Stored data:
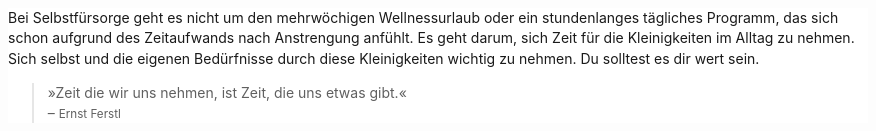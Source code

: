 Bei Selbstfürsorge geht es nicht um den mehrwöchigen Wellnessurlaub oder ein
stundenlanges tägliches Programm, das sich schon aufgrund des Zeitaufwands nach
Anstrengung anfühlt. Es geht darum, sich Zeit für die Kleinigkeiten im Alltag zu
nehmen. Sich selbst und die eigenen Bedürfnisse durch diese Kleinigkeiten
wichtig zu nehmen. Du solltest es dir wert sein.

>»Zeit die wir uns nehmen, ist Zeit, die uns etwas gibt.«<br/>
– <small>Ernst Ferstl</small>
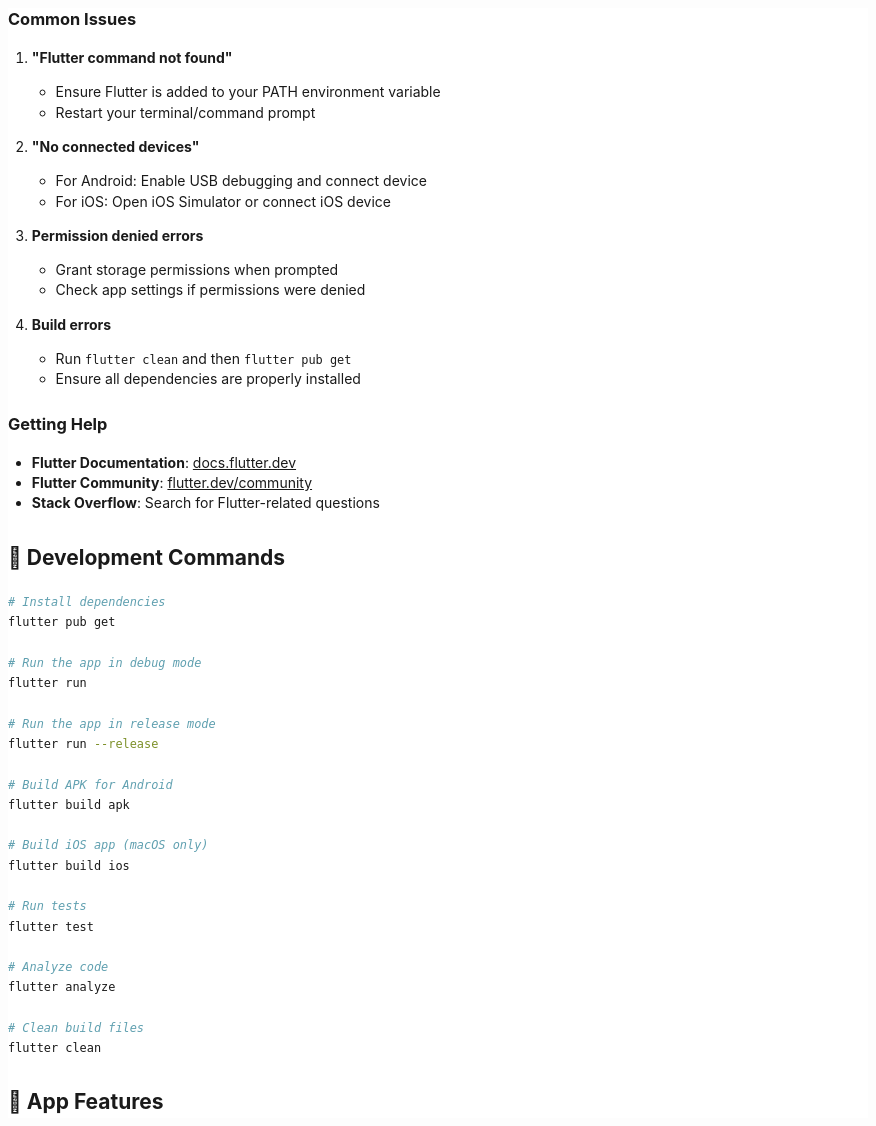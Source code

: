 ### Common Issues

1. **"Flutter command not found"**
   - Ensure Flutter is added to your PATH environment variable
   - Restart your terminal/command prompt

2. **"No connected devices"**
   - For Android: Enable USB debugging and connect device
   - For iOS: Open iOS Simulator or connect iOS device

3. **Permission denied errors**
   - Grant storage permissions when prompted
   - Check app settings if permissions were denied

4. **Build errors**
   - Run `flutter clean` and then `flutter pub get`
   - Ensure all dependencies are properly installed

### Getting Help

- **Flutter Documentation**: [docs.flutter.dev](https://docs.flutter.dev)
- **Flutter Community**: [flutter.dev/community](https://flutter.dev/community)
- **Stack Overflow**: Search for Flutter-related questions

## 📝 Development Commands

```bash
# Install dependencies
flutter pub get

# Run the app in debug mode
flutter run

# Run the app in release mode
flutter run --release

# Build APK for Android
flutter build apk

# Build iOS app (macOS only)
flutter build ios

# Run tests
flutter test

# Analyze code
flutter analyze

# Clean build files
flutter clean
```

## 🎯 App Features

==

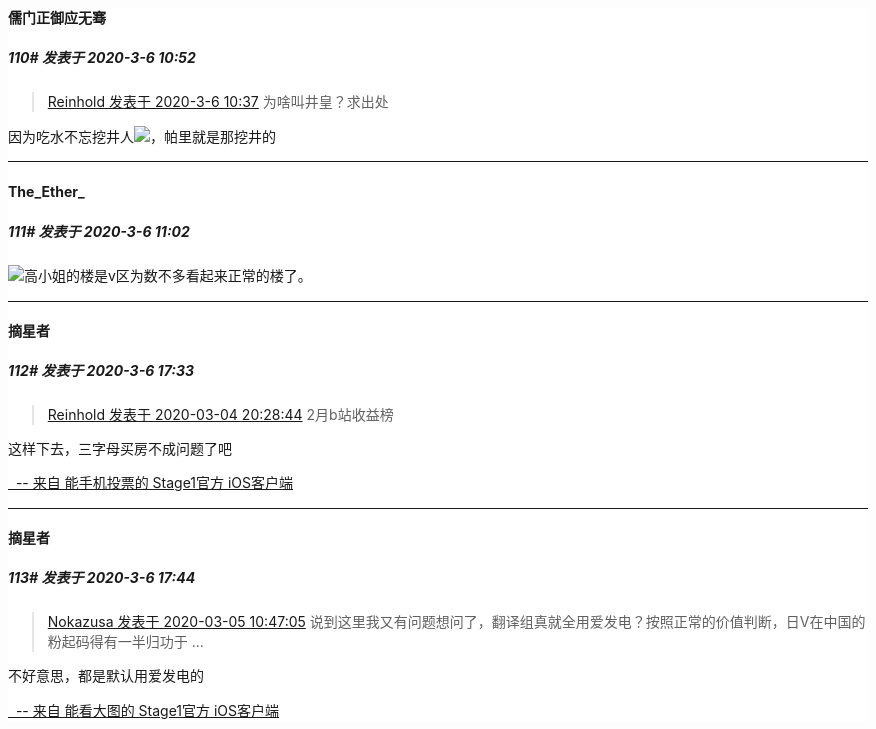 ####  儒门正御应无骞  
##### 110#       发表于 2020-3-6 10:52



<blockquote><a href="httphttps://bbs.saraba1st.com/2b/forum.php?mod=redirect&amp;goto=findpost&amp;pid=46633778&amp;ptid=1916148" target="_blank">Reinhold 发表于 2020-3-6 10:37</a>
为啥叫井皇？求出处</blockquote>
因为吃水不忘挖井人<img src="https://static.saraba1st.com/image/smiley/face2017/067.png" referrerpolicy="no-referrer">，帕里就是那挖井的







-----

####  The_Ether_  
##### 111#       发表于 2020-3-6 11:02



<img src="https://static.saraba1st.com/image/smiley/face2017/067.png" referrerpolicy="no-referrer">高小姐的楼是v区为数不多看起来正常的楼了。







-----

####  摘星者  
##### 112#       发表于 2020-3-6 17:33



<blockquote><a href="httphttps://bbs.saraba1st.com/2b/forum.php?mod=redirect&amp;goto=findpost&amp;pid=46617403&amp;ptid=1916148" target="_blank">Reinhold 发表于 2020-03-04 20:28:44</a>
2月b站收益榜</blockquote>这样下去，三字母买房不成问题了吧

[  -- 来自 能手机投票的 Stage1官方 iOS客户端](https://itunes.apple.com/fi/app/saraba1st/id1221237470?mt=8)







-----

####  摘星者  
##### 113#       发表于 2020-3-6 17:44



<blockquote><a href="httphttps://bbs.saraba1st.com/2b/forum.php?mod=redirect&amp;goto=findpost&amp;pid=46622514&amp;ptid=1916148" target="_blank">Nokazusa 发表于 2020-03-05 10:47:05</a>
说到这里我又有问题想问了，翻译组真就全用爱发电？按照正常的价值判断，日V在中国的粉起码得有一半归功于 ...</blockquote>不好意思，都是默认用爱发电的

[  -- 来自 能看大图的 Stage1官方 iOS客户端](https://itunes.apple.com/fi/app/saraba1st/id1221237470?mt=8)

...

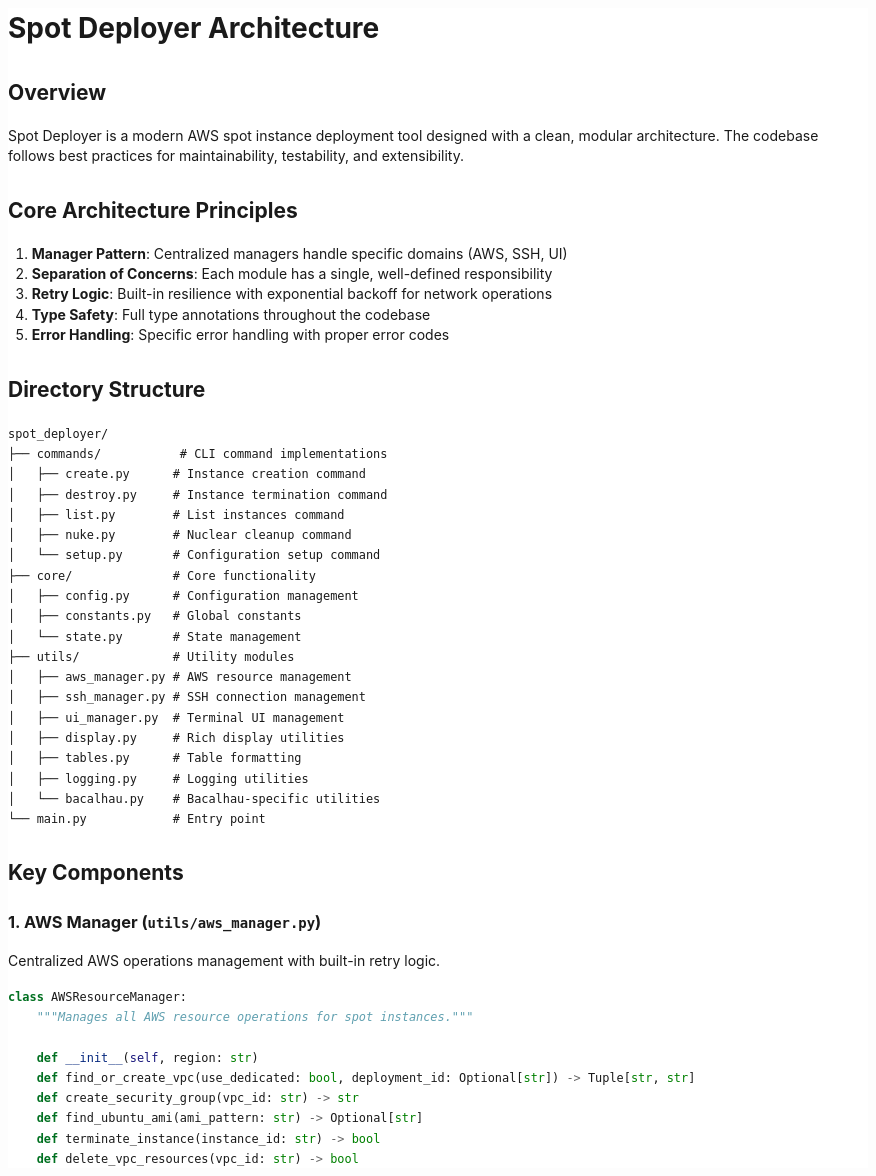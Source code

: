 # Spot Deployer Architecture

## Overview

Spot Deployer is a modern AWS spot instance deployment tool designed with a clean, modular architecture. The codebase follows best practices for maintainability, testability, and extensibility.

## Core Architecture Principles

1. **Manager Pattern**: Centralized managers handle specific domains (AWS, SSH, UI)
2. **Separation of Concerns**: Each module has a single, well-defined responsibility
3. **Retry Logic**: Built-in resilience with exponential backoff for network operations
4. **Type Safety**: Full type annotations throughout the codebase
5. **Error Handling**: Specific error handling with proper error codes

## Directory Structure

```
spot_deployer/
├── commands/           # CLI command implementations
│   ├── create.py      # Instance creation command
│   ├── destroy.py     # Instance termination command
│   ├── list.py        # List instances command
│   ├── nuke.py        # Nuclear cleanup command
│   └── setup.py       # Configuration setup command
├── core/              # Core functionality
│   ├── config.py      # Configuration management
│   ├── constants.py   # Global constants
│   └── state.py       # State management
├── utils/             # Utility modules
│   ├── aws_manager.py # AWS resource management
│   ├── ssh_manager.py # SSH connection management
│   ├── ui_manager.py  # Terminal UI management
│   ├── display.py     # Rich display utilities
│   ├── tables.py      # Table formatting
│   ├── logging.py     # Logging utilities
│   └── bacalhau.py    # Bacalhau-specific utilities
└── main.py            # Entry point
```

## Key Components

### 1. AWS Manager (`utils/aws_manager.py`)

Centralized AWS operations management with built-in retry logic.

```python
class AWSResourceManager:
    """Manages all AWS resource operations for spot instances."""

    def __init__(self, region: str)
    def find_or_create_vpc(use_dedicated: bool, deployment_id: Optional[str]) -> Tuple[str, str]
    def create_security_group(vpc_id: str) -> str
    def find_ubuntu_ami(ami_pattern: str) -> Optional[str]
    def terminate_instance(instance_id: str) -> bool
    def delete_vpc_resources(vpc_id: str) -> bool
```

**EXERCISE PROMPT:** Using the records above, report each line with the string "Optional".

**REPLY TO THE EXERCISE:**
    def find_or_create_vpc(use_dedicated: bool, deployment_id: Optional[str]) -> Tuple[str, str]
    def find_ubuntu_ami(ami_pattern: str) -> Optional[str]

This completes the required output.